Hadn’t quite sold, but after two years in a falling market it was wanted, finally and fast, by a woman attorney new in town.

It was time to take care of the last bit of housekeeping. Just a day’s worth, a day in September.

There was stuff left in drawers and closets. The cabinets above and below the tiny wet bar between the kitchen and the living room with the blue-and-yellow tile counter. An understated spot that had made the house seem so authentic. This would make someone a lovely home, I often thought, realizing it wasn’t me. I surveyed the mismatched glassware and souvenir mugs, the army of half-empty liquor bottles my husband had brought home after doing beverage inventory at the hotel where he worked. We can’t use it there, he’d said. Never used it here either. I poured every bottle down the little sink and stuck the empties, like bones, into garbage bags. Dragged outside, the bags piled up behind the little white picket sanitation fence by the garage. Up and over the top, an embarrassing tower of unmade toasts.

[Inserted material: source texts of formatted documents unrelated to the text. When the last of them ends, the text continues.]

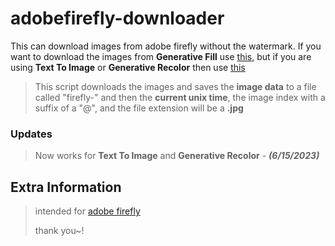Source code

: # adobefirefly-downloader

This can download images from adobe firefly without the watermark. If you want to download the images from **Generative Fill** use [this](https://github.com/xNasuni/adobefirefly-downloader/blob/main/generative-fill.js), but if you are using **Text To Image** or **Generative Recolor** then use [this](https://github.com/xNasuni/adobefirefly-downloader/blob/main/text-to-image%20%26%20generative-recolor.js)

> This script downloads the images and saves the **image data** to a file called "firefly-" and then the **current unix time**, the image index with a suffix of a "@", and the file extension will be a **.jpg**

### Updates
> Now works for **Text To Image** and **Generative Recolor** - ***(6/15/2023)***

## Extra Information

> intended for [adobe firefly](https://firefly.adobe.com)
> 
> thank you~!
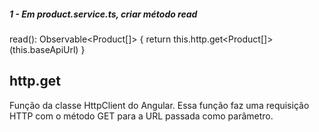 ##### 1 - Em product.service.ts, criar método read
read(): Observable<Product[]> {
    return this.http.get<Product[]>(this.baseApiUrl)
}

## http.get
Função da classe HttpClient do Angular. Essa função faz uma requisição HTTP com o método GET para a URL passada como parâmetro.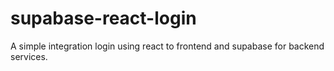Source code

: # supabase-react-login
A simple integration login using react to frontend and supabase for backend services.
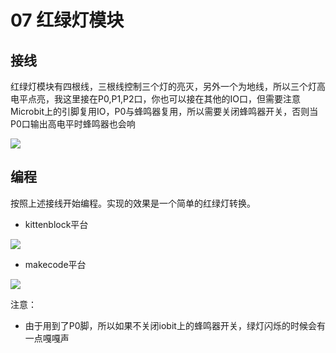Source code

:# 07 红绿灯模块

## 接线

红绿灯模块有四根线，三根线控制三个灯的亮灭，另外一个为地线，所以三个灯高电平点亮，我这里接在P0,P1,P2口，你也可以接在其他的IO口，但需要注意Microbit上的引脚复用IO，P0与蜂鸣器复用，所以需要关闭蜂鸣器开关，否则当P0口输出高电平时蜂鸣器也会响

![](https://s2.ax1x.com/2019/09/02/nP9JMR.jpg)

## 编程

按照上述接线开始编程。实现的效果是一个简单的红绿灯转换。

- kittenblock平台

![](https://s2.ax1x.com/2019/09/02/nPFU6H.jpg)  

- makecode平台  

![](https://s2.ax1x.com/2019/09/02/nPkbIP.jpg)  


注意：  

- 由于用到了P0脚，所以如果不关闭iobit上的蜂鸣器开关，绿灯闪烁的时候会有一点嘎嘎声

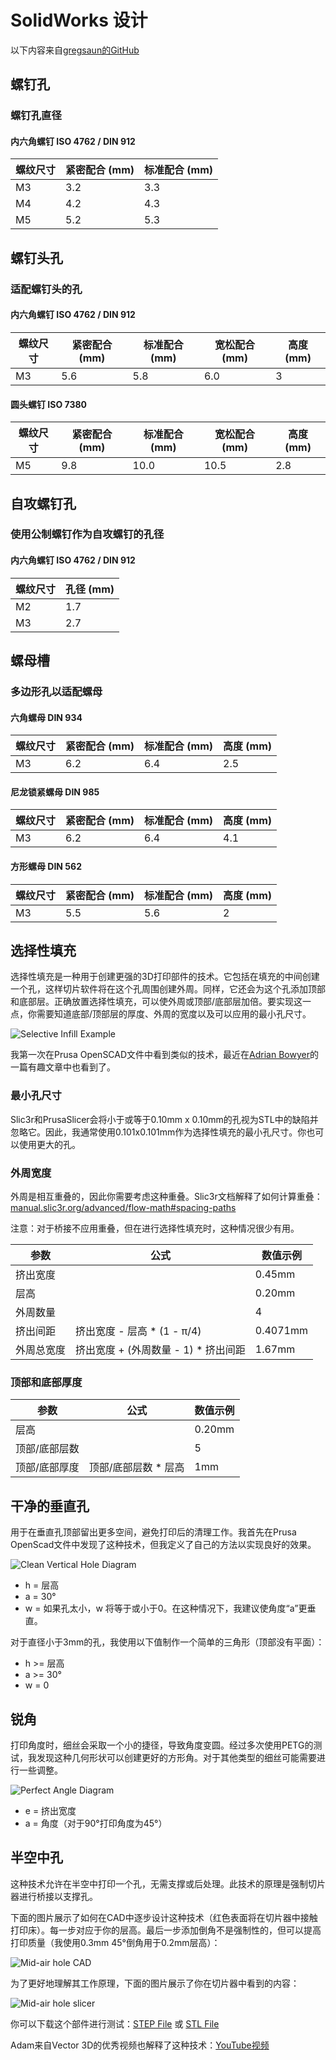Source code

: # SolidWorks 设计

以下内容来自[gregsaun的GitHub](https://github.com/gregsaun/maker_cheatsheet/blob/master/3d_printing/)
## 螺钉孔
### 螺钉孔直径
#### 内六角螺钉 ISO 4762 / DIN 912
| 螺纹尺寸 | 紧密配合 (mm) | 标准配合 (mm) |
| -------- | ------------- | ------------- |
| M3       | 3.2           | 3.3           |
| M4       | 4.2           | 4.3           |
| M5       | 5.2           | 5.3           |

## 螺钉头孔
### 适配螺钉头的孔
#### 内六角螺钉 ISO 4762 / DIN 912
| 螺纹尺寸 | 紧密配合 (mm) | 标准配合 (mm) | 宽松配合 (mm) | 高度 (mm) |
| -------- | ------------- | ------------- | ------------- | --------- |
| M3       | 5.6           | 5.8           | 6.0           | 3         |

#### 圆头螺钉 ISO 7380
| 螺纹尺寸 | 紧密配合 (mm) | 标准配合 (mm) | 宽松配合 (mm) | 高度 (mm) |
| -------- | ------------- | ------------- | ------------- | --------- |
| M5       | 9.8           | 10.0          | 10.5          | 2.8       |

## 自攻螺钉孔
### 使用公制螺钉作为自攻螺钉的孔径
#### 内六角螺钉 ISO 4762 / DIN 912
| 螺纹尺寸 | 孔径 (mm) |
| -------- | --------- |
| M2       | 1.7       |
| M3       | 2.7       |

## 螺母槽
### 多边形孔以适配螺母
#### 六角螺母 DIN 934
| 螺纹尺寸 | 紧密配合 (mm) | 标准配合 (mm) | 高度 (mm) |
| -------- | ------------- | ------------- | --------- |
| M3       | 6.2           | 6.4           | 2.5       |

#### 尼龙锁紧螺母 DIN 985
| 螺纹尺寸 | 紧密配合 (mm) | 标准配合 (mm) | 高度 (mm) |
| -------- | ------------- | ------------- | --------- |
| M3       | 6.2           | 6.4           | 4.1       |

#### 方形螺母 DIN 562
| 螺纹尺寸 | 紧密配合 (mm) | 标准配合 (mm) | 高度 (mm) |
| -------- | ------------- | ------------- | --------- |
| M3       | 5.5           | 5.6           | 2         |

## 选择性填充

选择性填充是一种用于创建更强的3D打印部件的技术。它包括在填充的中间创建一个孔，这样切片软件将在这个孔周围创建外周。同样，它还会为这个孔添加顶部和底部层。正确放置选择性填充，可以使外周或顶部/底部层加倍。要实现这一点，你需要知道底部/顶部层的厚度、外周的宽度以及可以应用的最小孔尺寸。

![Selective Infill Example](img/selective_infill_example.jpg)

我第一次在Prusa OpenSCAD文件中看到类似的技术，最近在[Adrian Bowyer](https://reprapltd.com/fibre/)的一篇有趣文章中也看到了。

### 最小孔尺寸

Slic3r和PrusaSlicer会将小于或等于0.10mm x 0.10mm的孔视为STL中的缺陷并忽略它。因此，我通常使用0.101x0.101mm作为选择性填充的最小孔尺寸。你也可以使用更大的孔。

### 外周宽度

外周是相互重叠的，因此你需要考虑这种重叠。Slic3r文档解释了如何计算重叠：[manual.slic3r.org/advanced/flow-math#spacing-paths](manual.slic3r.org/advanced/flow-math#spacing-paths)

注意：对于桥接不应用重叠，但在进行选择性填充时，这种情况很少有用。

| 参数               | 公式                                              | 数值示例   |
| ------------------ | ------------------------------------------------- | ---------- |
| 挤出宽度           |                                                   | 0.45mm     |
| 层高               |                                                   | 0.20mm     |
| 外周数量           |                                                   | 4          |
| 挤出间距           | 挤出宽度 - 层高 * (1 - π/4)        | 0.4071mm   |
| 外周总宽度         | 挤出宽度 + (外周数量 - 1) * 挤出间距 | 1.67mm     |

### 顶部和底部厚度

| 参数               | 公式                     | 数值示例   |
| ------------------ | ------------------------ | ---------- |
| 层高               |                          | 0.20mm     |
| 顶部/底部层数      |                          | 5          |
| 顶部/底部厚度      | 顶部/底部层数 * 层高 | 1mm        |

## 干净的垂直孔

用于在垂直孔顶部留出更多空间，避免打印后的清理工作。我首先在Prusa OpenScad文件中发现了这种技术，但我定义了自己的方法以实现良好的效果。

![Clean Vertical Hole Diagram](img/hole_cleaning_diagram.png)



- h = 层高
- a = 30°
- w = 如果孔太小，w 将等于或小于0。在这种情况下，我建议使角度“a”更垂直。

对于直径小于3mm的孔，我使用以下值制作一个简单的三角形（顶部没有平面）：
- h >= 层高
- a >= 30°
- w = 0

## 锐角

打印角度时，细丝会采取一个小的捷径，导致角度变圆。经过多次使用PETG的测试，我发现这种几何形状可以创建更好的方形角。对于其他类型的细丝可能需要进行一些调整。

![Perfect Angle Diagram](img/perfect_angle.png)

- e = 挤出宽度
- a = 角度（对于90°打印角度为45°）

## 半空中孔

这种技术允许在半空中打印一个孔，无需支撑或后处理。此技术的原理是强制切片器进行桥接以支撑孔。

下面的图片展示了如何在CAD中逐步设计这种技术（红色表面将在切片器中接触打印床）。每一步对应于你的层高。最后一步添加倒角不是强制性的，但可以提高打印质量（我使用0.3mm 45°倒角用于0.2mm层高）：

![Mid-air hole CAD](img/mid_air_hole_01.jpg)

为了更好地理解其工作原理，下面的图片展示了你在切片器中看到的内容：

![Mid-air hole slicer](img/mid_air_hole_02.jpg)

你可以下载这个部件进行测试：[STEP File](files/mid_air_hole.step) 或 [STL File](files/mid_air_hole.stl)

Adam来自Vector 3D的优秀视频也解释了这种技术：[YouTube视频](https://www.youtube.com/watch?v=IVtqAn4oDDE)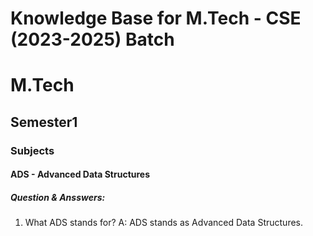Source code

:# Knowledge Base for M.Tech - CSE (2023-2025) Batch

# M.Tech
## Semester1

### Subjects

#### ADS - Advanced Data Structures

##### Question & Ansswers:

1. What ADS stands for?
   A: ADS stands as Advanced Data Structures.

Upstairs, I swept through the closets of empty hangers and leftover shoes, pausing over a stash of get well cards from the surgery five years ago, when the doctor said get pregnant now and, looking at my blank-faced husband, I knew I didn’t love him.

I pulled down the attic stairs and went up. In some ways, it was my favorite room. We’d bought the house from a surgeon, and that explained the precision of the place. No visible scars. The guy had actually done his own gardening and cleaned his own pool, installed his own sprinkler system and outdoor lights. Awash in aftershave, I imagined, with an aperitif in hand.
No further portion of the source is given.